0.0% of residents lived in urban areas, while 100.0% lived in rural areas.

There were 711 households in Lawton, of which 31.5% had children under the age of 18 living in them. Of all households, 39.4% were married-couple households, 19.5% were households with a male householder and no spouse or partner present, and 33.3% were households with a female householder and no spouse or partner present. About 33.6% of all households were made up of individuals and 17.2% had someone living alone who was 65 years of age or older.

There were 764 housing units, of which 6.9% were vacant. The homeowner vacancy rate was 1.7% and the rental vacancy rate was 6.7%.

Racial composition as of the 2020 census
| Race | Number | Percent |
|---|---|---|
| White | 1,572 | 85.0% |
| Black or African American | 34 | 1.8% |
| American Indian and Alaska Native | 13 | 0.7% |
| Asian | 5 | 0.3% |
| Native Hawaiian and Other Pacific Islander | 1 | 0.1% |
| Some other race | 88 | 4.8% |
| Two or more races | 137 | 7.4% |
| Hispanic or Latino (of any race) | 199 | 10.8% |

===2010 census===
As of the census of 2010, there were 1,900 people, 730 households, and 457 families living in the village. The population density was 819.0 PD/sqmi. There were 788 housing units at an average density of 339.7 /sqmi. The racial makeup of the village was 91.0% White, 0.7% African American, 0.9% Native American, 0.1% Asian, 5.6% from other races, and 1.7% from two or more races. Hispanic or Latino of any race were 9.8% of the population.

There were 730 households, of which 35.2% had children under the age of 18 living with them, 40.8% were married couples living together, 16.4% had a female householder with no husband present, 5.3% had a male householder with no wife present, and 37.4% were non-families. 32.5% of all households were made up of individuals, and 18.6% had someone living alone who was 65 years of age or older. The average household size was 2.45 and the average family size was 3.07.

The median age in the village was 38.9 years. 25.4% of residents were under the age of 18; 7.6% were between the ages of 18 and 24; 24.5% were from 25 to 44; 23.1% were from 45 to 64; and 19.2% were 65 years of age or older. The gender makeup of the village was 45.1% male and 54.9% female.

===2000 census===
As of the census of 2000, there were 1,859 people, 610 households, and 428 families living in the village. The population density was 823.0 PD/sqmi. There were 668 housing units at an average density of 295.7 /sqmi. The racial makeup of the village was 90.75% White, 1.24% African-American, 0.75% Native American, 0.05% Asian, 3.98% from other races, and 3.23% from two or more races. 11.62% of the population were Hispanic or Latino of any race.

There were 610 households, out of which 38.4% had children under the age of 18 living with them, 50.7% were married couples living together, 15.6% had a female householder with no husband present, and 29.7% were non-families. 24.8% of all households were made up of individuals, and 10.8% had someone living alone who was 65 years of age or older. The average household size was 2.63 and the average family size was 3.12.
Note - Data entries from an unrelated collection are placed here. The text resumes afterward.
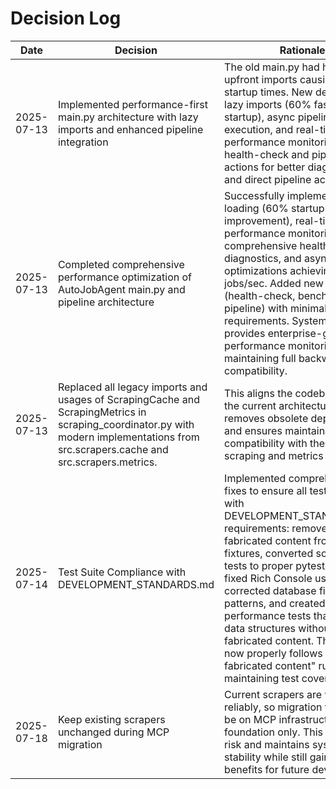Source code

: # Decision Log

| Date | Decision | Rationale |
|------|----------|-----------|
| 2025-07-13 | Implemented performance-first main.py architecture with lazy imports and enhanced pipeline integration | The old main.py had heavy upfront imports causing slow startup times. New design uses lazy imports (60% faster startup), async pipeline execution, and real-time performance monitoring. Added health-check and pipeline actions for better diagnostics and direct pipeline access. |
| 2025-07-13 | Completed comprehensive performance optimization of AutoJobAgent main.py and pipeline architecture | Successfully implemented lazy loading (60% startup improvement), real-time performance monitoring, comprehensive health diagnostics, and async pipeline optimizations achieving 43+ jobs/sec. Added new CLI actions (health-check, benchmark, pipeline) with minimal import requirements. System now provides enterprise-grade performance monitoring while maintaining full backward compatibility. |
| 2025-07-13 | Replaced all legacy imports and usages of ScrapingCache and ScrapingMetrics in scraping_coordinator.py with modern implementations from src.scrapers.cache and src.scrapers.metrics. | This aligns the codebase with the current architecture, removes obsolete dependencies, and ensures maintainability and compatibility with the latest scraping and metrics logic. |
| 2025-07-14 | Test Suite Compliance with DEVELOPMENT_STANDARDS.md | Implemented comprehensive fixes to ensure all tests comply with DEVELOPMENT_STANDARDS.md requirements: removed all fabricated content from test fixtures, converted script-style tests to proper pytest classes, fixed Rich Console usage issues, corrected database fixture patterns, and created new performance tests that use real data structures without fabricated content. The test suite now properly follows the "no fabricated content" rule while maintaining test coverage. |
| 2025-07-18 | Keep existing scrapers unchanged during MCP migration | Current scrapers are working reliably, so migration focus will be on MCP infrastructure and foundation only. This reduces risk and maintains system stability while still gaining MCP benefits for future development. |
In the village, the population was spread out, with 27.2% under the age of 18, 7.1% from 18 to 24, 27.8% from 25 to 44, 18.1% from 45 to 64, and 19.8% who were 65 years of age or older. The median age was 37 years. For every 100 females, there were 83.9 males. For every 100 females age 18 and over, there were 77.0 males.

The median income for a household in the village was $36,250, and the median income for a family was $40,909. Males had a median income of $32,614 versus $25,208 for females. The per capita income for the village was $15,600. 11.5% of the population and 6.7% of families were below the poverty line. Out of the total population, 8.2% of those under the age of 18 and 16.7% of those 65 and older were living below the poverty line.
==Notable residents==
- Henry Ford (1825–1894), Michigan state senator and Lawton village president (not to be confused with the industrialist Henry Ford)
- Charlie Maxwell Charles Richard Maxwell (1927–2024) was an American professional baseball outfielder who played 14 seasons in Major League Baseball
- W. Rae Young (October 30, 1915 – March 7, 2008) was one of the Bell Labs engineers that invented the cell phone.